=== WHAT IS EXPECTED ===
Pictures aside, each record should be reproduced exactly.

** RECORDED INFORMATION follows **

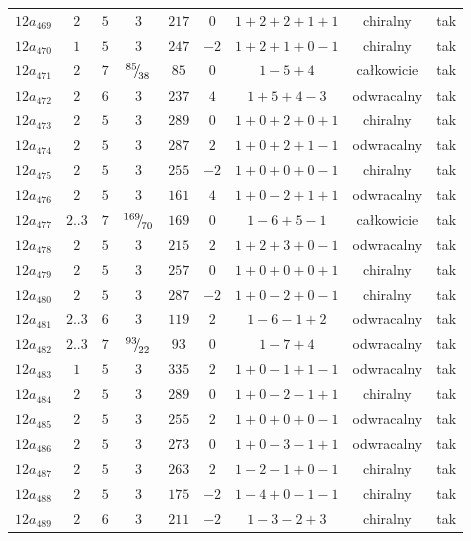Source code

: \begin{longtable}{ccccccccc}
$12a_{469}$ & $2$ & $5$ & $3$ & $217$ & $0$ & $1+2+2+1+1$ & chiralny & tak \\
$12a_{470}$ & $1$ & $5$ & $3$ & $247$ & $-2$ & $1+2+1+0-1$ & chiralny & tak \\
$12a_{471}$ & $2$ & $7$ & ${}^{85}{\mskip -5mu/\mskip -3mu}_{38}$ & $85$ & $0$ & $1-5+4$ & całkowicie & tak \\
$12a_{472}$ & $2$ & $6$ & $3$ & $237$ & $4$ & $1+5+4-3$ & odwracalny & tak \\
$12a_{473}$ & $2$ & $5$ & $3$ & $289$ & $0$ & $1+0+2+0+1$ & chiralny & tak \\
$12a_{474}$ & $2$ & $5$ & $3$ & $287$ & $2$ & $1+0+2+1-1$ & odwracalny & tak \\
$12a_{475}$ & $2$ & $5$ & $3$ & $255$ & $-2$ & $1+0+0+0-1$ & chiralny & tak \\
$12a_{476}$ & $2$ & $5$ & $3$ & $161$ & $4$ & $1+0-2+1+1$ & odwracalny & tak \\
$12a_{477}$ & $2..3$ & $7$ & ${}^{169}{\mskip -5mu/\mskip -3mu}_{70}$ & $169$ & $0$ & $1-6+5-1$ & całkowicie & tak \\
$12a_{478}$ & $2$ & $5$ & $3$ & $215$ & $2$ & $1+2+3+0-1$ & odwracalny & tak \\
$12a_{479}$ & $2$ & $5$ & $3$ & $257$ & $0$ & $1+0+0+0+1$ & chiralny & tak \\
$12a_{480}$ & $2$ & $5$ & $3$ & $287$ & $-2$ & $1+0-2+0-1$ & chiralny & tak \\
$12a_{481}$ & $2..3$ & $6$ & $3$ & $119$ & $2$ & $1-6-1+2$ & odwracalny & tak \\
$12a_{482}$ & $2..3$ & $7$ & ${}^{93}{\mskip -5mu/\mskip -3mu}_{22}$ & $93$ & $0$ & $1-7+4$ & odwracalny & tak \\
$12a_{483}$ & $1$ & $5$ & $3$ & $335$ & $2$ & $1+0-1+1-1$ & odwracalny & tak \\
$12a_{484}$ & $2$ & $5$ & $3$ & $289$ & $0$ & $1+0-2-1+1$ & chiralny & tak \\
$12a_{485}$ & $2$ & $5$ & $3$ & $255$ & $2$ & $1+0+0+0-1$ & odwracalny & tak \\
$12a_{486}$ & $2$ & $5$ & $3$ & $273$ & $0$ & $1+0-3-1+1$ & odwracalny & tak \\
$12a_{487}$ & $2$ & $5$ & $3$ & $263$ & $2$ & $1-2-1+0-1$ & chiralny & tak \\
$12a_{488}$ & $2$ & $5$ & $3$ & $175$ & $-2$ & $1-4+0-1-1$ & chiralny & tak \\
$12a_{489}$ & $2$ & $6$ & $3$ & $211$ & $-2$ & $1-3-2+3$ & chiralny & tak \\

\end{longtable}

** End of RECORDED INFORMATION **

=== ANSWER BOX ===
Source code

: \begin{longtable}{ccccccccc}
$12a_{469}$ & $2$ & $5$ & $3$ & $217$ & $0$ & $1+2+2+1+1$ & chiralny & tak \\
$12a_{470}$ & $1$ & $5$ & $3$ & $247$ & $-2$ & $1+2+1+0-1$ & chiralny & tak \\
$12a_{471}$ & $2$ & $7$ & ${}^{85}{\mskip -5mu/\mskip -3mu}_{38}$ & $85$ & $0$ & $1-5+4$ & całkowicie & tak \\
$12a_{472}$ & $2$ & $6$ & $3$ & $237$ & $4$ & $1+5+4-3$ & odwracalny & tak \\
$12a_{473}$ & $2$ & $5$ & $3$ & $289$ & $0$ & $1+0+2+0+1$ & chiralny & tak \\
$12a_{474}$ & $2$ & $5$ & $3$ & $287$ & $2$ & $1+0+2+1-1$ & odwracalny & tak \\
$12a_{475}$ & $2$ & $5$ & $3$ & $255$ & $-2$ & $1+0+0+0-1$ & chiralny & tak \\
$12a_{476}$ & $2$ & $5$ & $3$ & $161$ & $4$ & $1+0-2+1+1$ & odwracalny & tak \\
$12a_{477}$ & $2..3$ & $7$ & ${}^{169}{\mskip -5mu/\mskip -3mu}_{70}$ & $169$ & $0$ & $1-6+5-1$ & całkowicie & tak \\
$12a_{478}$ & $2$ & $5$ & $3$ & $215$ & $2$ & $1+2+3+0-1$ & odwracalny & tak \\
$12a_{479}$ & $2$ & $5$ & $3$ & $257$ & $0$ & $1+0+0+0+1$ & chiralny & tak \\
$12a_{480}$ & $2$ & $5$ & $3$ & $287$ & $-2$ & $1+0-2+0-1$ & chiralny & tak \\
$12a_{481}$ & $2..3$ & $6$ & $3$ & $119$ & $2$ & $1-6-1+2$ & odwracalny & tak \\
$12a_{482}$ & $2..3$ & $7$ & ${}^{93}{\mskip -5mu/\mskip -3mu}_{22}$ & $93$ & $0$ & $1-7+4$ & odwracalny & tak \\
$12a_{483}$ & $1$ & $5$ & $3$ & $335$ & $2$ & $1+0-1+1-1$ & odwracalny & tak \\
$12a_{484}$ & $2$ & $5$ & $3$ & $289$ & $0$ & $1+0-2-1+1$ & chiralny & tak \\
$12a_{485}$ & $2$ & $5$ & $3$ & $255$ & $2$ & $1+0+0+0-1$ & odwracalny & tak \\
$12a_{486}$ & $2$ & $5$ & $3$ & $273$ & $0$ & $1+0-3-1+1$ & odwracalny & tak \\
$12a_{487}$ & $2$ & $5$ & $3$ & $263$ & $2$ & $1-2-1+0-1$ & chiralny & tak \\
$12a_{488}$ & $2$ & $5$ & $3$ & $175$ & $-2$ & $1-4+0-1-1$ & chiralny & tak \\
$12a_{489}$ & $2$ & $6$ & $3$ & $211$ & $-2$ & $1-3-2+3$ & chiralny & tak \\

\end{longtable}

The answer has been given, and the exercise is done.